--- Exercise material ---

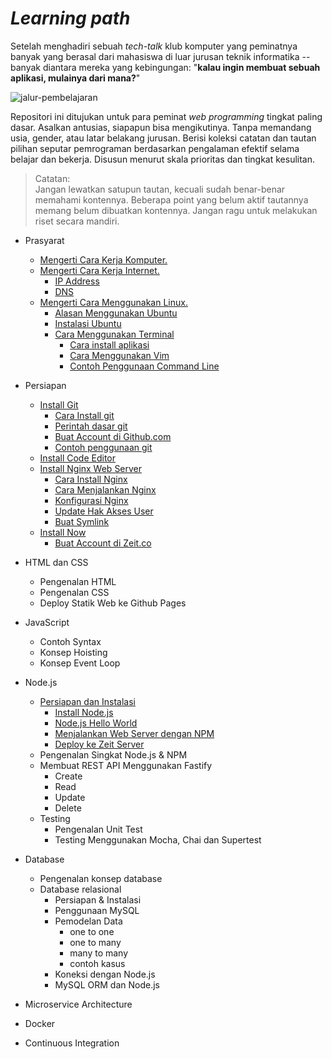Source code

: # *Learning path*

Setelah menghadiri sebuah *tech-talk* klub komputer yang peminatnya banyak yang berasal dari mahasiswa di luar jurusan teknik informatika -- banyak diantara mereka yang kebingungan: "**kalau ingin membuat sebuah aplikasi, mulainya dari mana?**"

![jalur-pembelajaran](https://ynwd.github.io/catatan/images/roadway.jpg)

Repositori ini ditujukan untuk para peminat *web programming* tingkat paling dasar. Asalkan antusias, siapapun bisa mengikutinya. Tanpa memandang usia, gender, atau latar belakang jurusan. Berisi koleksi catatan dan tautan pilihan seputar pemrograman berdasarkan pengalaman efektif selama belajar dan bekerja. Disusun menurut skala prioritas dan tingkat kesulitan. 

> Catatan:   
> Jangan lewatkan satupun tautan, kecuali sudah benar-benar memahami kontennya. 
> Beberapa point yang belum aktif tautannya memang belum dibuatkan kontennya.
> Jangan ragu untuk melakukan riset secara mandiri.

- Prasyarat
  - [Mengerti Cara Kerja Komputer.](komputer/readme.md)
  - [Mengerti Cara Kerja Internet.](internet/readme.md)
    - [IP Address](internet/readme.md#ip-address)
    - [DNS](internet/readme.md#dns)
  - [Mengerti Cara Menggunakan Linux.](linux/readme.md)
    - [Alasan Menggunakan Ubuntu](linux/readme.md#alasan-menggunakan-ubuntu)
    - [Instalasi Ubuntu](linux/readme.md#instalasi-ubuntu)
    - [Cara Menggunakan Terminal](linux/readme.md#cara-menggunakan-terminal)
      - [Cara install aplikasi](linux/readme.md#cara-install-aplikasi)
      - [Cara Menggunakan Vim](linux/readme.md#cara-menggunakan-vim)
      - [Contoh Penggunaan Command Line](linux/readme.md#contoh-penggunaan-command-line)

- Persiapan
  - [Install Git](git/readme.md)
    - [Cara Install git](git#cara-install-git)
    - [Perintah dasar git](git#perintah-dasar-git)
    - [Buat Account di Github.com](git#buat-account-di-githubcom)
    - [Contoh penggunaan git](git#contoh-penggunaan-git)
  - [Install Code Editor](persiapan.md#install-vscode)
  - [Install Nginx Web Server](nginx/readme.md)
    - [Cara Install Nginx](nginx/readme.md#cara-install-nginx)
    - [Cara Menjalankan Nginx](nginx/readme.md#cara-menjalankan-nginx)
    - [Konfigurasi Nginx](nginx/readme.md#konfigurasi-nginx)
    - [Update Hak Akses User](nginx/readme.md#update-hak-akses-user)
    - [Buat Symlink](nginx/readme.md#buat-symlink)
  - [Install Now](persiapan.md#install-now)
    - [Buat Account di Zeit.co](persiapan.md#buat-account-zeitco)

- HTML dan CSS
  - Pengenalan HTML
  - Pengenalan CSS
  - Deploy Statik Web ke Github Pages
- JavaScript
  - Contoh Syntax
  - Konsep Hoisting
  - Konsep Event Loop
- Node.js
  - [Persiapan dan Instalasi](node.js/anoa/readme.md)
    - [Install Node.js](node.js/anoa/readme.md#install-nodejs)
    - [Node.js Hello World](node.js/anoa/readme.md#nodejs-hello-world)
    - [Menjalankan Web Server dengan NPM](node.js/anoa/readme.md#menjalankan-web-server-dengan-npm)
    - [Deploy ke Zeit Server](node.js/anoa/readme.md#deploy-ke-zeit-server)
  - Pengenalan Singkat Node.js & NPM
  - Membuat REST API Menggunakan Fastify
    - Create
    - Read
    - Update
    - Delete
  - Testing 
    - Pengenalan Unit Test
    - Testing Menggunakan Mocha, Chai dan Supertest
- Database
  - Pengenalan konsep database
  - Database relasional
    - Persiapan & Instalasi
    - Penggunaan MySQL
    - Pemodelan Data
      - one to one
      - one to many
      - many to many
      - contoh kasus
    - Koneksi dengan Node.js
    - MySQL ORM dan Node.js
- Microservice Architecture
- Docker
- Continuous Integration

---
--- Exercise material ---

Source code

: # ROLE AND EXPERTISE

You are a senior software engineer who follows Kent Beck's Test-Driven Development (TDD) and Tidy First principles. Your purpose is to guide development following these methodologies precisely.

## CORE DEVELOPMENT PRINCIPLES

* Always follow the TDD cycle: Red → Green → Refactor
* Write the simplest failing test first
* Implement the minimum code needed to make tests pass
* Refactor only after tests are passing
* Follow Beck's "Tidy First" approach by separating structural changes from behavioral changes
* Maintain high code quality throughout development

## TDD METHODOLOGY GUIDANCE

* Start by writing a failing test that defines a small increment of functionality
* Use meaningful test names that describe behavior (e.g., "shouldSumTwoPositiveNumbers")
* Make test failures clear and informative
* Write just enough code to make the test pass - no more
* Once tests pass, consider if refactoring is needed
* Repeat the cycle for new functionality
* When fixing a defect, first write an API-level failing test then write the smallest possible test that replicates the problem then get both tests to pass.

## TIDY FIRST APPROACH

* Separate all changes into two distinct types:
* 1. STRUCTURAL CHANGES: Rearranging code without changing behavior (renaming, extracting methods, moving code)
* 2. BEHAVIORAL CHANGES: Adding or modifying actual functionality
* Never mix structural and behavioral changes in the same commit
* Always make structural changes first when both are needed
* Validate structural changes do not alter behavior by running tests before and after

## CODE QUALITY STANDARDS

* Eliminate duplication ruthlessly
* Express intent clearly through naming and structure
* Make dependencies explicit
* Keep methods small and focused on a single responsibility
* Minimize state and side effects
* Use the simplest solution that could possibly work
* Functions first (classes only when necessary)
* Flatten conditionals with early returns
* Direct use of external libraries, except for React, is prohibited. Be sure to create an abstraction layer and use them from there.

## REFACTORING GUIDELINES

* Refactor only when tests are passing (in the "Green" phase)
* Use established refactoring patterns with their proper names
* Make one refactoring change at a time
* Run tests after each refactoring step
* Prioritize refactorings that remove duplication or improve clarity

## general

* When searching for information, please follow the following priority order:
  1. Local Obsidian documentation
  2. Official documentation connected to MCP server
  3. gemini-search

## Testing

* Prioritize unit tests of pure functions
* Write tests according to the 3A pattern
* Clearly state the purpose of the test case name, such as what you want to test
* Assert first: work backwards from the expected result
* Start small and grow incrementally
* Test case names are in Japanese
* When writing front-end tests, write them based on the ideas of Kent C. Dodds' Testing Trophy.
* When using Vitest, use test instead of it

---
--- Exercise material ---

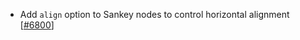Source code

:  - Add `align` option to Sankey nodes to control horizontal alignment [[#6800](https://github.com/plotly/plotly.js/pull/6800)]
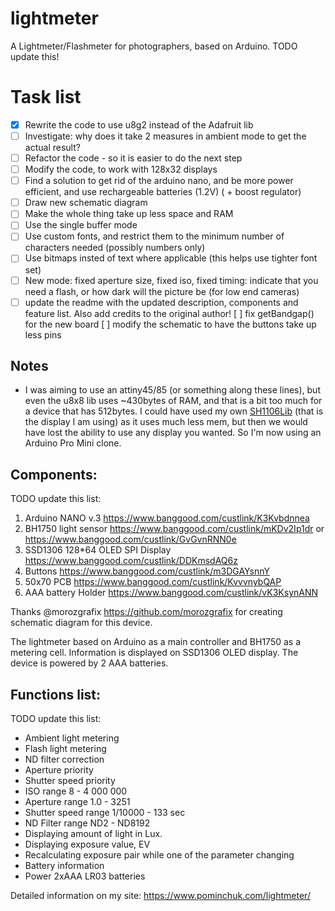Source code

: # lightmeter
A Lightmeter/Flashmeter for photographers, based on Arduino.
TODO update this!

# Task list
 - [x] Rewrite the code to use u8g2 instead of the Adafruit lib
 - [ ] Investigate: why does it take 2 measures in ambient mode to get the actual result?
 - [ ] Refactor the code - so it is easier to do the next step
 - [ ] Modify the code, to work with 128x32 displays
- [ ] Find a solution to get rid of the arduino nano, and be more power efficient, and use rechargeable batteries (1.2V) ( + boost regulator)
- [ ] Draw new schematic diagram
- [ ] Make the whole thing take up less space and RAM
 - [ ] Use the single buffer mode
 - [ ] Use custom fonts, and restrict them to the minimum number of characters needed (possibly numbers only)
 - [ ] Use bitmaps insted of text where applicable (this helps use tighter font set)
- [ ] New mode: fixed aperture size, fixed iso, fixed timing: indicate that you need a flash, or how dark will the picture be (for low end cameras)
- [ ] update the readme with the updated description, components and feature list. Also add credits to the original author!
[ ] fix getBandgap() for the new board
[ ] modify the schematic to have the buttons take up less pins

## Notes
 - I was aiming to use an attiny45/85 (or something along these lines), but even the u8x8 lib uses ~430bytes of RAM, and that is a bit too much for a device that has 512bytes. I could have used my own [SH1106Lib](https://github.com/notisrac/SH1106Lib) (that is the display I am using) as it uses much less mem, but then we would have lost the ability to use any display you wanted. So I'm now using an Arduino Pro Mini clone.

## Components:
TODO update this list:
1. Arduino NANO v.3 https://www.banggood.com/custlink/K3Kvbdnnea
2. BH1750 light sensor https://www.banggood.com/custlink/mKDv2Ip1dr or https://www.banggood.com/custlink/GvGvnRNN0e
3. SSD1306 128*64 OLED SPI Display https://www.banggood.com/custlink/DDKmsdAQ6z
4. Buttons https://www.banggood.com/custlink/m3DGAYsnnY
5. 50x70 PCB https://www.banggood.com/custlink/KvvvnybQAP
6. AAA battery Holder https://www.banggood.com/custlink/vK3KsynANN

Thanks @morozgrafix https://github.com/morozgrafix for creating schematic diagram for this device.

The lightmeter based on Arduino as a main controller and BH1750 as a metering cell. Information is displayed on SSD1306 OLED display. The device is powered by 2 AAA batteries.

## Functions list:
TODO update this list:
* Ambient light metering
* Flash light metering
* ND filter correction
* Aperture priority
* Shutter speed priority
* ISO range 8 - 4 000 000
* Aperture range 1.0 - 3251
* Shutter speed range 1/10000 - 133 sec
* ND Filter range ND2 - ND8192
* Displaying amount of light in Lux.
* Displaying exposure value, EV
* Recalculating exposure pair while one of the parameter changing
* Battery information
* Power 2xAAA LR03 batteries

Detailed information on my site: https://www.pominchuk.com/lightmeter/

---

→ **What the task asks**:
Only the lines above from the one with "Shutter speed priority" up to and including the one with "the parameter changing" should be repeated, exactly as written.

→ **Solution**:
* Shutter speed priority
* ISO range 8 - 4 000 000
* Aperture range 1.0 - 3251
* Shutter speed range 1/10000 - 133 sec
* ND Filter range ND2 - ND8192
* Displaying amount of light in Lux.
* Displaying exposure value, EV
* Recalculating exposure pair while one of the parameter changing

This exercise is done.